Do you have the process balancing turned on? If so, turn it off.

TheWitness
True understanding begins only when we realize how little we truly understand...

Life is an adventure, let yours begin with Cacti!

Author of dozens of Cacti plugins and customization's. Advocate of LAMP, MariaDB, IBM Spectrum LSF and the world of batch. Creator of IBM Spectrum RTM, author of quite a bit of unpublished work and most of Cacti's bugs.
_________________
Official Cacti Documentation
GitHub Repository with Supported Plugins
Percona Device Packages (no support)
Interesting Device Packages


For those wondering, I'm still here, but lost in the shadows. Yearning for less bugs.

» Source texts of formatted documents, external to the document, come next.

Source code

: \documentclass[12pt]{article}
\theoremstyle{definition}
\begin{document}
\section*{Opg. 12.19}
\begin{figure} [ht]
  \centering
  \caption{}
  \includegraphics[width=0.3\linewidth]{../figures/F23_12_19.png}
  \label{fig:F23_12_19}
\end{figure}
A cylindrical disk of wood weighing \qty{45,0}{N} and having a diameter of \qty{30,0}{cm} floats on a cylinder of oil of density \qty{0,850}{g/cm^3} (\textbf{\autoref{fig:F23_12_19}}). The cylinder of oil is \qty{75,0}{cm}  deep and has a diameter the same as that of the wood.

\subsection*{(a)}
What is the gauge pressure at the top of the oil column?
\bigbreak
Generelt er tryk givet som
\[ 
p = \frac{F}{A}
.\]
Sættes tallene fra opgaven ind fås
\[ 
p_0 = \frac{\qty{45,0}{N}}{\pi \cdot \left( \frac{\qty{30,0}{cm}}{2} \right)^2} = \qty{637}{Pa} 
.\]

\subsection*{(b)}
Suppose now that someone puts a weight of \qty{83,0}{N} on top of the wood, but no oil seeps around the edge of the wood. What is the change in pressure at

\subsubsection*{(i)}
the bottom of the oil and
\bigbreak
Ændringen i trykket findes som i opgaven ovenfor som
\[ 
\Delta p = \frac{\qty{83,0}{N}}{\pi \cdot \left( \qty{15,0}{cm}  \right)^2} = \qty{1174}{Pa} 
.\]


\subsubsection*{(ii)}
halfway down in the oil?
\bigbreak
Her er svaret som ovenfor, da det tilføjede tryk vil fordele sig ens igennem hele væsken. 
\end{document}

Who want's a Cacti 1.3/2.0? Streams anyone?
dieselboy
Cacti User
Posts: 135
Joined: Wed May 27, 2009 5:10 pm

Post by dieselboy »

if you have moved to a completely different machine, but gaps still appear, then may be the fault does not lie with the machine (since you swapped it)

may be the fault lies with the communication between the cacti machine and the devices you are trying to poll?
star3am
Posts: 23
Joined: Mon Aug 04, 2008 5:08 am
Location: Cape Town

Post by star3am »

Hi all, Larry thanks for coming back to me, ok, I have disabled the treads,

Code: Select all

06/11/2009 03:10:04 PM - SYSTEM STATS: Time:2.6017 Method:spine Processes:1 Threads:1 Hosts:11 HostsPerProcess:11 DataSources:541 RRDsProcessed:46
I'm actually so disappointed, normally I'd have this fixed already, but for the life of me, i'm still staring at UGLY graphs with gaps :-?

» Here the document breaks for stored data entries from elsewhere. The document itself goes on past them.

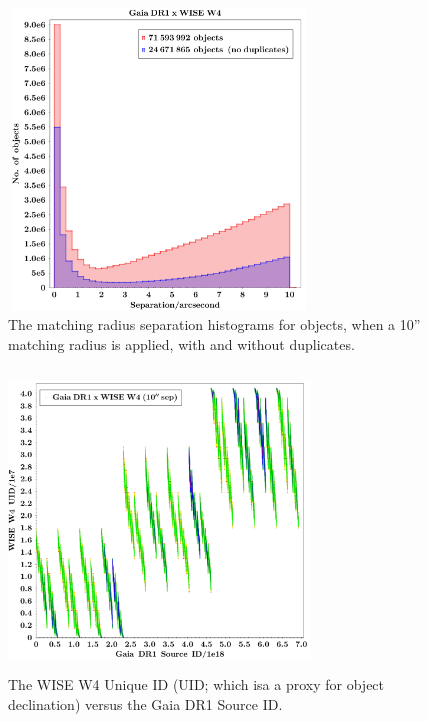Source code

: \documentclass[11pt,a4paper]{article}
\begin{document}
\begin{figure}
    \centering
    \includegraphics[height=8.0cm,width=8.0cm]
    {../../Gaia/plots/GaiaDR1xWISEW4_10asDupes_histo.png}
    \caption[The matching radius separation histograms for objects, with and without duplicates.]
    {The matching radius separation histograms for objects, when a 10'' matching radius is applied, with and without duplicates.}
    \label{fig:fig3}
\end{figure}

\begin{figure}
    \centering
    \includegraphics[height=8.0cm,width=8.0cm]
    {../../Gaia/plots/Gaia_sourceID_vs_WW4C_uid.png}
    \caption[The WISE W4 Unique ID (UID; which isa a proxy for object declination) versus the Gaia DR1 Source ID.]
    {The WISE W4 Unique ID (UID; which isa a proxy for object declination) versus the Gaia DR1 Source ID.}                    
    \label{fig:fig4}
\end{figure}
\end{document}
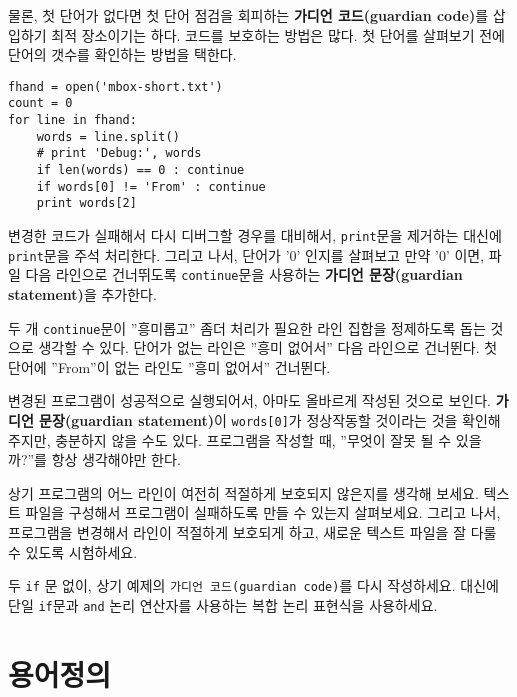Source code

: \begin{enumerate}
물론, 첫 단어가 없다면 첫 단어 점검을 회피하는 {\bf 가디언 코드(guardian code)}를 삽입하기 최적 장소이기는 하다.
코드를 보호하는 방법은 많다. 첫 단어를 살펴보기 전에 단어의 갯수를 확인하는 방법을 택한다.

\beforeverb
\begin{verbatim}
fhand = open('mbox-short.txt')
count = 0
for line in fhand:
    words = line.split()
    # print 'Debug:', words
    if len(words) == 0 : continue
    if words[0] != 'From' : continue
    print words[2]
\end{verbatim}
\afterverb
%

변경한 코드가 실패해서 다시 디버그할 경우를 대비해서, {\tt print}문을 제거하는 대신에 {\tt print}문을 주석 처리한다.
그리고 나서, 단어가 '0' 인지를 살펴보고 만약 '0' 이면, 파일 다음 라인으로 건너뛰도록 {\tt continue}문을 사용하는 {\bf 가디언 문장(guardian statement)}을 추가한다.

두 개 {\tt continue}문이 ''흥미롭고'' 좀더 처리가 필요한 라인 집합을 정제하도록 돕는 것으로 생각할 수 있다.
단어가 없는 라인은 ''흥미 없어서'' 다음 라인으로 건너뛴다. 첫 단어에 ''From''이 없는 라인도 ''흥미 없어서'' 건너뛴다.

변경된 프로그램이 성공적으로 실행되어서, 아마도 올바르게 작성된 것으로 보인다. 
{\bf 가디언 문장(guardian statement)}이 {\tt words[0]}가 정상작동할 것이라는 것을 확인해 주지만, 충분하지 않을 수도 있다.
프로그램을 작성할 때, ''무엇이 잘못 될 수 있을까?''를 항상 생각해야만 한다.

\begin{ex}
상기 프로그램의 어느 라인이 여전히 적절하게 보호되지 않은지를 생각해 보세요.
텍스트 파일을 구성해서 프로그램이 실패하도록 만들 수 있는지 살펴보세요.
그리고 나서, 프로그램을 변경해서 라인이 적절하게 보호되게 하고, 
새로운 텍스트 파일을 잘 다룰 수 있도록 시험하세요.

\end{ex}

\begin{ex}
두 {\tt if} 문 없이, 상기 예제의 {\tt 가디언 코드(guardian code)}를 다시 작성하세요.
대신에 단일 {\tt if}문과 {\tt and} 논리 연산자를 사용하는 복합 논리 표현식을 사용하세요.
\end{ex}


\end{enumerate}



\section{용어정의}


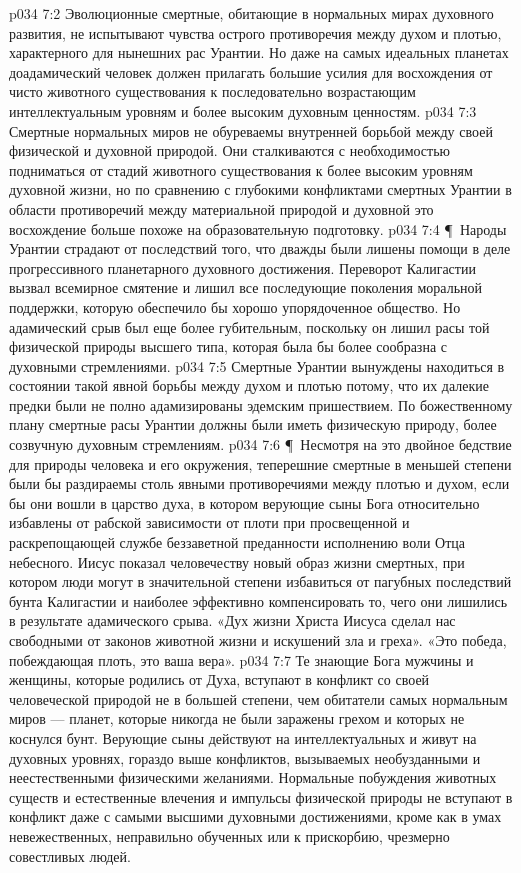 \vs p034 7:2 Эволюционные смертные, обитающие в нормальных мирах духовного развития, не испытывают чувства острого противоречия между духом и плотью, характерного для нынешних рас Урантии. Но даже на самых идеальных планетах доадамический человек должен прилагать большие усилия для восхождения от чисто животного существования к последовательно возрастающим интеллектуальным уровням и более высоким духовным ценностям.
\vs p034 7:3 Смертные нормальных миров не обуреваемы внутренней борьбой между своей физической и духовной природой. Они сталкиваются с необходимостью подниматься от стадий животного существования к более высоким уровням духовной жизни, но по сравнению с глубокими конфликтами смертных Урантии в области противоречий между материальной природой и духовной это восхождение больше похоже на образовательную подготовку.
\vs p034 7:4 \P\ Народы Урантии страдают от последствий того, что дважды были лишены помощи в деле прогрессивного планетарного духовного достижения. Переворот Калигастии вызвал всемирное смятение и лишил все последующие поколения моральной поддержки, которую обеспечило бы хорошо упорядоченное общество. Но адамический срыв был еще более губительным, поскольку он лишил расы той физической природы высшего типа, которая была бы более сообразна с духовными стремлениями.
\vs p034 7:5 Смертные Урантии вынуждены находиться в состоянии такой явной борьбы между духом и плотью потому, что их далекие предки были не полно адамизированы эдемским пришествием. По божественному плану смертные расы Урантии должны были иметь физическую природу, более созвучную духовным стремлениям.
\vs p034 7:6 \P\ Несмотря на это двойное бедствие для природы человека и его окружения, теперешние смертные в меньшей степени были бы раздираемы столь явными противоречиями между плотью и духом, если бы они вошли в царство духа, в котором верующие сыны Бога относительно избавлены от рабской зависимости от плоти при просвещенной и раскрепощающей службе беззаветной преданности исполнению воли Отца небесного. Иисус показал человечеству новый образ жизни смертных, при котором люди могут в значительной степени избавиться от пагубных последствий бунта Калигастии и наиболее эффективно компенсировать то, чего они лишились в результате адамического срыва. «Дух жизни Христа Иисуса сделал нас свободными от законов животной жизни и искушений зла и греха». «Это победа, побеждающая плоть, это ваша вера».
\vs p034 7:7 Те знающие Бога мужчины и женщины, которые родились от Духа, вступают в конфликт со своей человеческой природой не в большей степени, чем обитатели самых нормальным миров --- планет, которые никогда не были заражены грехом и которых не коснулся бунт. Верующие сыны действуют на интеллектуальных и живут на духовных уровнях, гораздо выше конфликтов, вызываемых необузданными и неестественными физическими желаниями. Нормальные побуждения животных существ и естественные влечения и импульсы физической природы не вступают в конфликт даже с самыми высшими духовными достижениями, кроме как в умах невежественных, неправильно обученных или к прискорбию, чрезмерно совестливых людей.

@Dieselboy - man, I thought along the same lines, but I never get any error when I do snmpwalk :\ nor do I see error in the logs :(

2 things worry me,

1) I'm using Centos, with net-snmp version 5.3
2) I't running in a XEN VM ..

could this play a part ?

Could you perhaps help me to see what the log did when the timeout occurred ?

Thanks again, as always, hoping I can get this fixed and documented :(
dieselboy
Cacti User
Posts: 135
Joined: Wed May 27, 2009 5:10 pm

Post by dieselboy »

at what point do the gaps appear? is it always the same time or is it random?

just out of interest, can you do from the VM a continuous ping to the ip address of the device that has the graph gaps, this will just ensure that the communication between the two devices is continuous.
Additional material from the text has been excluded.